## Task description
When a line of the records contains "development", copy it.

## Working data
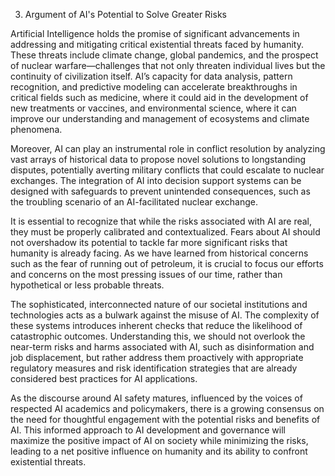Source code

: 3. Argument of AI's Potential to Solve Greater Risks

Artificial Intelligence holds the promise of significant advancements in addressing and mitigating critical existential threats faced by humanity. These threats include climate change, global pandemics, and the prospect of nuclear warfare—challenges that not only threaten individual lives but the continuity of civilization itself. AI’s capacity for data analysis, pattern recognition, and predictive modeling can accelerate breakthroughs in critical fields such as medicine, where it could aid in the development of new treatments or vaccines, and environmental science, where it can improve our understanding and management of ecosystems and climate phenomena.

Moreover, AI can play an instrumental role in conflict resolution by analyzing vast arrays of historical data to propose novel solutions to longstanding disputes, potentially averting military conflicts that could escalate to nuclear exchanges. The integration of AI into decision support systems can be designed with safeguards to prevent unintended consequences, such as the troubling scenario of an AI-facilitated nuclear exchange.

It is essential to recognize that while the risks associated with AI are real, they must be properly calibrated and contextualized. Fears about AI should not overshadow its potential to tackle far more significant risks that humanity is already facing. As we have learned from historical concerns such as the fear of running out of petroleum, it is crucial to focus our efforts and concerns on the most pressing issues of our time, rather than hypothetical or less probable threats.

The sophisticated, interconnected nature of our societal institutions and technologies acts as a bulwark against the misuse of AI. The complexity of these systems introduces inherent checks that reduce the likelihood of catastrophic outcomes. Understanding this, we should not overlook the near-term risks and harms associated with AI, such as disinformation and job displacement, but rather address them proactively with appropriate regulatory measures and risk identification strategies that are already considered best practices for AI applications.

As the discourse around AI safety matures, influenced by the voices of respected AI academics and policymakers, there is a growing consensus on the need for thoughtful engagement with the potential risks and benefits of AI. This informed approach to AI development and governance will maximize the positive impact of AI on society while minimizing the risks, leading to a net positive influence on humanity and its ability to confront existential threats.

## Response
Artificial Intelligence holds the promise of significant advancements in addressing and mitigating critical existential threats faced by humanity. These threats include climate change, global pandemics, and the prospect of nuclear warfare—challenges that not only threaten individual lives but the continuity of civilization itself. AI’s capacity for data analysis, pattern recognition, and predictive modeling can accelerate breakthroughs in critical fields such as medicine, where it could aid in the development of new treatments or vaccines, and environmental science, where it can improve our understanding and management of ecosystems and climate phenomena.
As the discourse around AI safety matures, influenced by the voices of respected AI academics and policymakers, there is a growing consensus on the need for thoughtful engagement with the potential risks and benefits of AI. This informed approach to AI development and governance will maximize the positive impact of AI on society while minimizing the risks, leading to a net positive influence on humanity and its ability to confront existential threats.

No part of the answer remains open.